One doesn’t expect to encounter God when you have to queue for 15 minutes to get into church! Notre Dame Cathedral is a top Paris attraction and I went very much as a tourist, albeit a spiritual one. As I approach the door I read instructions about this place being a Living Cathedral – an active place of prayer and worship, with choirs of singers, priests, and congregations who carry on the work of liturgy and ministry in amongst the crowds and then as I pass over the threshold I hear the unmistakable pull of sacred music from somewhere high and hidden. I pay for a guidebook and take a seat amongst dozens of others in the rear rows of seats in order to orient myself to the space. Looking around with the help of the guidebook, I begin to notice a plethora of the life I have been warned about. There are several side alters that have been cleverly converted with glass boxes to allow pilgrims to see a priest with privacy. You cannot walk 10 metres without another sign reminding you to be quiet, this is a place of prayer. We are invited to light a candle and the words about paying for it genuinely make me feel leaving coins is a gift not an obligation – that my prayer even would be a gift!
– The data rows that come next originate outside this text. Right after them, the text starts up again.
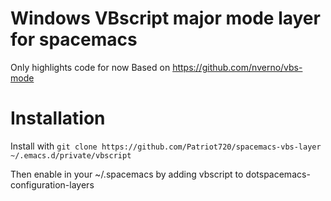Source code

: Windows VBscript major mode layer for spacemacs
===============================================
Only highlights code for now
Based on https://github.com/nverno/vbs-mode

# Installation #

Install with `git clone https://github.com/Patriot720/spacemacs-vbs-layer ~/.emacs.d/private/vbscript`

Then enable in your ~/.spacemacs by adding vbscript to dotspacemacs-configuration-layers
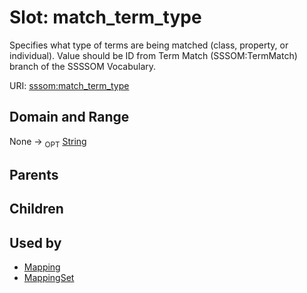 
# Slot: match_term_type


Specifies what type of terms are being matched (class, property, or individual). Value should be ID from Term Match (SSSOM:TermMatch) branch of the SSSSOM Vocabulary.

URI: [sssom:match_term_type](http://w3id.org/sssom/match_term_type)


## Domain and Range

None ->  <sub>OPT</sub> [String](types/String.md)

## Parents


## Children


## Used by

 * [Mapping](Mapping.md)
 * [MappingSet](MappingSet.md)
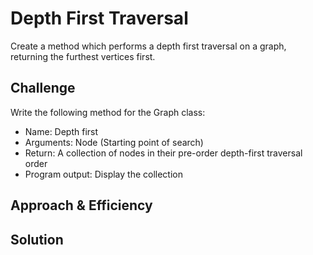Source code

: # Depth First Traversal

Create a method which performs a depth first traversal on a graph, returning the furthest vertices first.

## Challenge

Write the following method for the Graph class:

- Name: Depth first
- Arguments: Node (Starting point of search)
- Return: A collection of nodes in their pre-order depth-first traversal order
- Program output: Display the collection

## Approach & Efficiency
<!-- What approach did you take? Why? What is the Big O space/time for this approach? -->

## Solution
<!-- Embedded whiteboard image -->

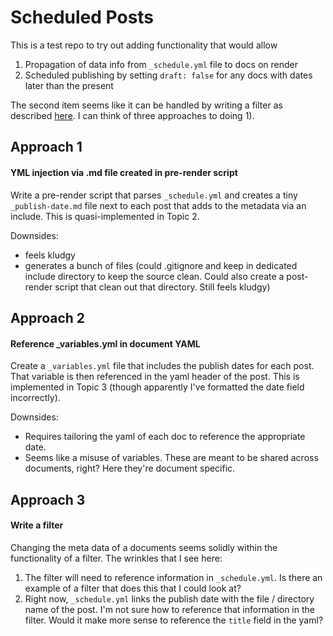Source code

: # Scheduled Posts

This is a test repo to try out adding functionality that would allow

1. Propagation of data info from `_schedule.yml` file to docs on render
2. Scheduled publishing by setting `draft: false` for any docs with dates later than the present

The second item seems like it can be handled by writing a filter as described [here](https://github.com/quarto-dev/quarto-cli/discussions/3114). I can think of three approaches to doing 1).

## Approach 1
#### YML injection via .md file created in pre-render script

Write a pre-render script that parses `_schedule.yml` and creates a tiny `_publish-date.md` file next to each post that adds to the metadata via an include. This is quasi-implemented in Topic 2.

Downsides:
- feels kludgy
- generates a bunch of files (could .gitignore and keep in dedicated include directory to keep the source clean. Could also create a post-render script that clean out that directory. Still feels kludgy)


## Approach 2
#### Reference _variables.yml in document YAML

Create a `_variables.yml` file that includes the publish dates for each post. That variable is then referenced in the yaml header of the post. This is implemented in Topic 3 (though apparently I've formatted the date field incorrectly).

Downsides:
- Requires tailoring the yaml of each doc to reference the appropriate date.
- Seems like a misuse of variables. These are meant to be shared across documents, right? Here they're document specific.


## Approach 3
#### Write a filter

Changing the meta data of a documents seems solidly within the functionality of a filter. The wrinkles that I see here:

1. The filter will need to reference information in `_schedule.yml`. Is there an example of a filter that does this that I could look at?
2. Right now, `_schedule.yml` links the publish date with the file / directory name of the post. I'm not sure how to reference that information in the filter. Would it make more sense to reference the `title` field in the yaml?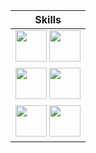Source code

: 
| Skills |
| :---: |
|[<img src="https://upload.wikimedia.org/wikipedia/commons/4/4c/Typescript_logo_2020.svg" height="50px" width="50px" />][typescript] [<img src="https://fennel-lang.org/logo.svg" height="50px" width="50px" />][fennel]|
|[<img src="https://upload.wikimedia.org/wikipedia/commons/9/99/Unofficial_JavaScript_logo_2.svg" height="50px" width="50px" />][javascript] [<img src="https://48pedia.org/images/8/8e/Lua-logo.svg" height="50px" width="50px" />][lua]|
|[<img src="https://upload.wikimedia.org/wikipedia/commons/1/18/ISO_C%2B%2B_Logo.svg" height="50px" width="50px" />][cpp] [<img src="https://raw.githubusercontent.com/edubart/nelua-lang/master/docs/assets/img/nelua-logo.svg" height="50px" width="50px" />][nelua]|

[typescript]: https://typescriptlang.org
[fennel]: https://fennel-lang.org
[javascript]: https://developer.mozilla.org/en-US/docs/Web/JavaScript
[lua]: https://www.lua.org/
[cpp]: https://en.cppreference.com
[nelua]: https://nelua.io/

[c]: https://en.cppreference.com/w/c
[raku]: https://raku.org
[nim]: https://nim-lang.org
[php]: https://php.net
[janet]: https://www.janet-lang.org/
[haxe]: https://haxe.org
[webassembly]: https://webassembly.org/
[assemblyscript]: https://www.assemblyscript.org/
[rust]: https://rust-lang.org
[elisp]: https://www.gnu.org/software/emacs/manual/html_node/elisp/
[swift]: https://swift.org
[kotlin]: https://kotlinlang.org/
[clojure]: https://clojure.org/
[clojurescript]: https://clojurescript.org/
[godot]: https://godotengine.org
[construct]: https://construct.net
[python]: https://www.python.org/
[ruby]: https://www.ruby-lang.org/en/
[txr]: http://nongnu.org/txr
[lisp]: https://common-lisp.net/
[red]: http://red-lang.org
[racket]: https://racket-lang.org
The guidebook emphasises the theology and religiosity of the building, the building itself emphasises the spirituality of prayer and devotion. I found it impossible not to be moved.
This spiritual experience was almost entirely about the beauty of the building, although without the sensitive curation and sacralisation of the worshipping community who live and breathe in it, the cathedral would likely loose it’s etherial sensitivity. The curating is essential for transforming the architecture from aesthetic voyeurism in to an invitation to engage with the divinity and mystery of the universe. It is the vastness of the open space above our heads – inaccessible to touch and hold but descending into the body of humans below like the cloud of God descended on Moses on the mountain. Exquisite windows, the multiple stories of distinct styling, the delicate decoration of the hard stone – all this testifies to where the magic happens: up here in the heavens, in the empty, undefinable space. The very fact that it is beyond us is transformative.
Oh course there is beauty at ground level also. There are lots of paintings, statues, religious fixtures and fittings which are an invitation to devotion. Noticeably, they are ‘down to earth’ – Saints we can relate to, Mary who will mother us, Jesus who will save us. It is the Christian story of God Being Revealed and yet, so hindered by human limitations to describe what the absence of discourse can do in the metaphysical liminality up above.
In a missional era of spiritually oriented or open seekers, Western Christians are rediscovering both art and apophatic theology. It’s a powerful combination – I will never forget the hour of my life I spent at Notre Dame Cathedral in Paris.